| What the task requires |
Copy each line from the listing below where the word "review" shows up.

--------------------

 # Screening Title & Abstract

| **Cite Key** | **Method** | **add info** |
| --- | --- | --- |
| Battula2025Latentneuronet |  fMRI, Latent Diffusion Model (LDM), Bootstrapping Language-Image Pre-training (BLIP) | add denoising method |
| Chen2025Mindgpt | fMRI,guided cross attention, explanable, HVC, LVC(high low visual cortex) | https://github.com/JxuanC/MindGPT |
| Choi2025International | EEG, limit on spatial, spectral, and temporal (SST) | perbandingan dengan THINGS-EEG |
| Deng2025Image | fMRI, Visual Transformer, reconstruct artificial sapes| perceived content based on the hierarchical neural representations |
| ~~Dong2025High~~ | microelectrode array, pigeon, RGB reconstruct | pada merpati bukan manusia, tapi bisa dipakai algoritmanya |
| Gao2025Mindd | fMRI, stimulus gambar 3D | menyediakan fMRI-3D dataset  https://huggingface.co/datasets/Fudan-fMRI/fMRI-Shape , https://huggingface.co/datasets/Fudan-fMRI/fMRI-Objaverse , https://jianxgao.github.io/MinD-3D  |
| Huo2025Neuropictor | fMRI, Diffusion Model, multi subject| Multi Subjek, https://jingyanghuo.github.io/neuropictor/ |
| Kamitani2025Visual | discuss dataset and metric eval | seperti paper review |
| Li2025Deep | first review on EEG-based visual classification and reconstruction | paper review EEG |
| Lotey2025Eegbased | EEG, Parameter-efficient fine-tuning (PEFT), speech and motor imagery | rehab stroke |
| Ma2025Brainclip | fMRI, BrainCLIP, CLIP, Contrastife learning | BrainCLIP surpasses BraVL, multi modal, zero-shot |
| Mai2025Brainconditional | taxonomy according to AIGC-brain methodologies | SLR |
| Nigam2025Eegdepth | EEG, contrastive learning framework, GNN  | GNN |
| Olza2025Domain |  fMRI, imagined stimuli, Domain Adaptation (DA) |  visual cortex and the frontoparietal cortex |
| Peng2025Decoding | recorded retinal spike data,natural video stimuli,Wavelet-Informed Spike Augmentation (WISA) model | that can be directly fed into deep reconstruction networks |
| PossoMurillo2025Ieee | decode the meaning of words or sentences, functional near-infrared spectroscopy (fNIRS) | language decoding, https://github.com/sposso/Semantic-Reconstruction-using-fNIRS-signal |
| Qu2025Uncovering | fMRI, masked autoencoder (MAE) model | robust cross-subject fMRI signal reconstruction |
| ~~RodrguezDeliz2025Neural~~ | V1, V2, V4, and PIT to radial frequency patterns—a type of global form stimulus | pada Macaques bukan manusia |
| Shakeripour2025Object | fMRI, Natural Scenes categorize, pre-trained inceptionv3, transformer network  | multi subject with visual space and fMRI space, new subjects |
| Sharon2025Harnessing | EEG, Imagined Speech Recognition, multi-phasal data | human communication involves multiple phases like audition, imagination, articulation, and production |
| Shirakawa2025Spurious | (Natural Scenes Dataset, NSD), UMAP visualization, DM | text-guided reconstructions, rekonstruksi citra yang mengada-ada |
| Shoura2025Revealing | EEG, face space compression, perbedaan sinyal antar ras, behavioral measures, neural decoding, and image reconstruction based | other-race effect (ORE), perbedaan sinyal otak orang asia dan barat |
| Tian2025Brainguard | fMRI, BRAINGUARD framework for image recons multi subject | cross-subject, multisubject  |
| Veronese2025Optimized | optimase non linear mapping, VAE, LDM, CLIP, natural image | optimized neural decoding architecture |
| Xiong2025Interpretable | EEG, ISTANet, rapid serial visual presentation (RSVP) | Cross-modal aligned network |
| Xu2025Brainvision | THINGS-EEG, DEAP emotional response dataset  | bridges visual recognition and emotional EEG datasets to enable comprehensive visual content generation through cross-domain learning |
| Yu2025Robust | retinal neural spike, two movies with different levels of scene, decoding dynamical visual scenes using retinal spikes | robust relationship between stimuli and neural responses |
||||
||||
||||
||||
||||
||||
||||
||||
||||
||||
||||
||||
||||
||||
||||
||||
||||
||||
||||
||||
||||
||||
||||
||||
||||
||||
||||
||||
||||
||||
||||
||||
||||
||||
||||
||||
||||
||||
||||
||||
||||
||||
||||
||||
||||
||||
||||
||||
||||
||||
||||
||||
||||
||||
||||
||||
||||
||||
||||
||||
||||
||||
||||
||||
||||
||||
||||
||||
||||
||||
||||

--------------------

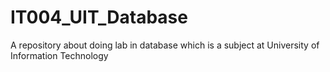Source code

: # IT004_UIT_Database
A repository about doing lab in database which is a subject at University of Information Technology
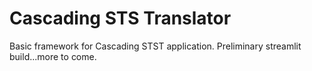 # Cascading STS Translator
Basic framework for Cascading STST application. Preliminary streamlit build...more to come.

--------------------

| Output of the task |
| Kamitani2025Visual | discuss dataset and metric eval | seperti paper review |
| Li2025Deep | first review on EEG-based visual classification and reconstruction | paper review EEG |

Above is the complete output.